Today I want to share with you my excitement about the Christmas worship service on this coming Sunday evening. The program is called “A Festival of Nine Lessons and Carols” and it is very different than a musical or cantata, a tradition for many churches during this time of the year.
Christmas musicals are good because they have a Christmas message with the choir sharing it, but the problem with many Christmas cantatas is that the congregation, the worshipers, became more like spectators of a show. Therefore, after praying and meditating about this, with the advice of the elders, we will have a different format of program; it will be more like a regular service, where the word of God will be read, where the congregation will sing and learn from the scriptures, where the choir will sing some specials but with the purpose of sharing a message and giving glory to God, the same God who came to the manger over 2,000 years ago.
This is an invitation for you and your family and friends. Do you like to sing Christmas carols? This is the night for you. Do you want to hear the story of redemption and the mystery of the eternal God becoming flesh? This is the night.
Let me share the lyrics of the hymn that will open the service that night. It is an old hymn that sadly is no longer in many hymnals and probably many Christians do not know it, but it is a wonderful hymn that explains the two natures of Jesus: fully God and fully man. This hymn is called “Once in Royal David’s City.”

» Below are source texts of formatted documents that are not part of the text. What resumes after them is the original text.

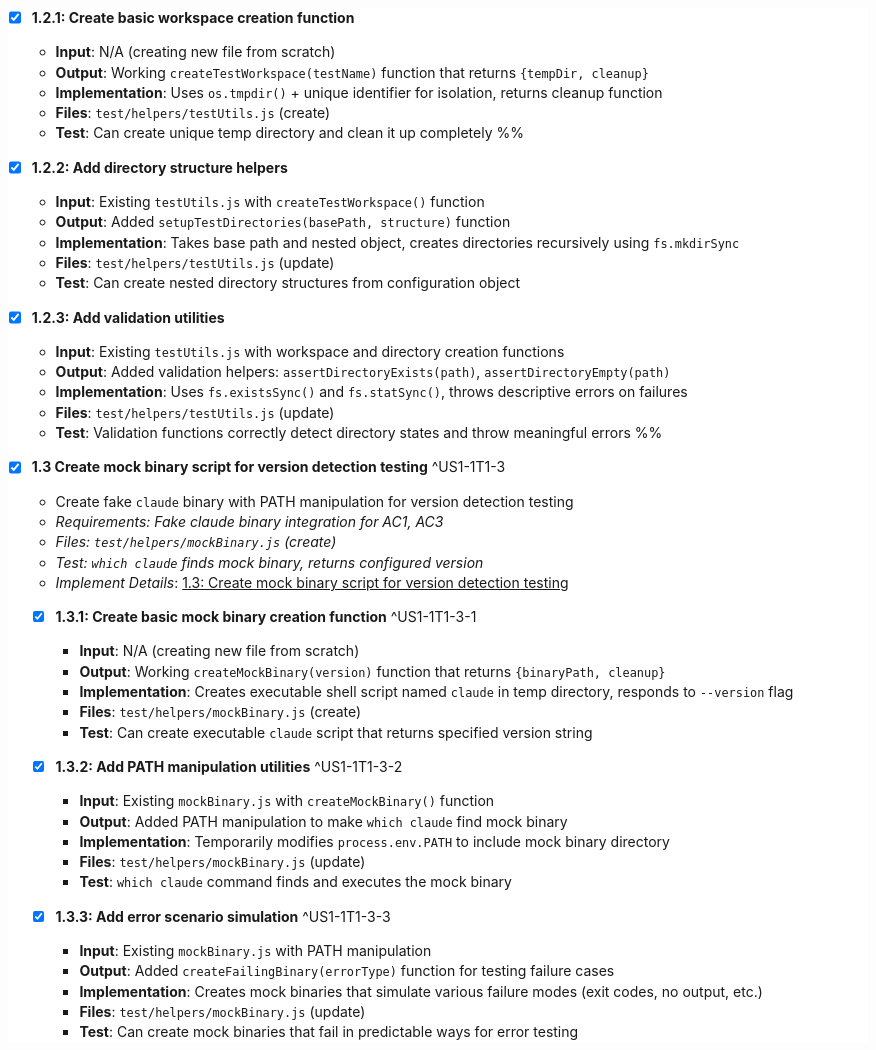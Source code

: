   - [x] **1.2.1: Create basic workspace creation function**
    - **Input**: N/A (creating new file from scratch)
    - **Output**: Working `createTestWorkspace(testName)` function that returns `{tempDir, cleanup}`
    - **Implementation**: Uses `os.tmpdir()` + unique identifier for isolation, returns cleanup function
    - **Files**: `test/helpers/testUtils.js` (create)
    - **Test**: Can create unique temp directory and clean it up completely
%%
  - [x] **1.2.2: Add directory structure helpers**
    - **Input**: Existing `testUtils.js` with `createTestWorkspace()` function
    - **Output**: Added `setupTestDirectories(basePath, structure)` function
    - **Implementation**: Takes base path and nested object, creates directories recursively using `fs.mkdirSync`
    - **Files**: `test/helpers/testUtils.js` (update)
    - **Test**: Can create nested directory structures from configuration object

  - [x] **1.2.3: Add validation utilities**
    - **Input**: Existing `testUtils.js` with workspace and directory creation functions
    - **Output**: Added validation helpers: `assertDirectoryExists(path)`, `assertDirectoryEmpty(path)`
    - **Implementation**: Uses `fs.existsSync()` and `fs.statSync()`, throws descriptive errors on failures
    - **Files**: `test/helpers/testUtils.js` (update)
    - **Test**: Validation functions correctly detect directory states and throw meaningful errors
%%

- [x] **1.3 Create mock binary script for version detection testing** ^US1-1T1-3
  - Create fake `claude` binary with PATH manipulation for version detection testing
  - _Requirements: Fake claude binary integration for AC1, AC3_
  - _Files: `test/helpers/mockBinary.js` (create)_
  - _Test: `which claude` finds mock binary, returns configured version_
  - _Implement Details_: [1.3: Create mock binary script for version detection testing](tasks/us1.1-task1-details.md#1.3%20Create%20mock%20binary%20script%20for%20version%20detection%20testing)

  - [x] **1.3.1: Create basic mock binary creation function** ^US1-1T1-3-1
    - **Input**: N/A (creating new file from scratch)
    - **Output**: Working `createMockBinary(version)` function that returns `{binaryPath, cleanup}`
    - **Implementation**: Creates executable shell script named `claude` in temp directory, responds to `--version` flag
    - **Files**: `test/helpers/mockBinary.js` (create)
    - **Test**: Can create executable `claude` script that returns specified version string

  - [x] **1.3.2: Add PATH manipulation utilities** ^US1-1T1-3-2
    - **Input**: Existing `mockBinary.js` with `createMockBinary()` function
    - **Output**: Added PATH manipulation to make `which claude` find mock binary
    - **Implementation**: Temporarily modifies `process.env.PATH` to include mock binary directory
    - **Files**: `test/helpers/mockBinary.js` (update)
    - **Test**: `which claude` command finds and executes the mock binary

  - [x] **1.3.3: Add error scenario simulation** ^US1-1T1-3-3
    - **Input**: Existing `mockBinary.js` with PATH manipulation
    - **Output**: Added `createFailingBinary(errorType)` function for testing failure cases
    - **Implementation**: Creates mock binaries that simulate various failure modes (exit codes, no output, etc.)
    - **Files**: `test/helpers/mockBinary.js` (update)
    - **Test**: Can create mock binaries that fail in predictable ways for error testing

Once in royal David’s city
stood a lowly cattle shed,
where a mother laid her baby
in a manger for his bed:
Mary was that mother mild,
Jesus Christ, her little child.
He came down to earth from heaven
who is God and Lord of all;
and his shelter was a stable,
and his cradle was a stall:
with the poor, and meek, and lowly
lived on earth our Savior holy.
Jesus is our childhood’s pattern,
day by day like us he grew;
he was little, weak, and helpless,
tears and smiles like us he knew:
and he feels for all our sadness,
and he shares in all our gladness.
And our eyes at last shall see him,
through his own redeeming love,
for that child, so dear and gentle,
is our Lord in heaven above:
and he leads his children on
to the place where he has gone.
Not in that poor lowly stable
with the oxen standing by
we shall see him, but in heaven,
set at God’s right hand on high;
there his children gather round,
bright like stars, with glory crowned.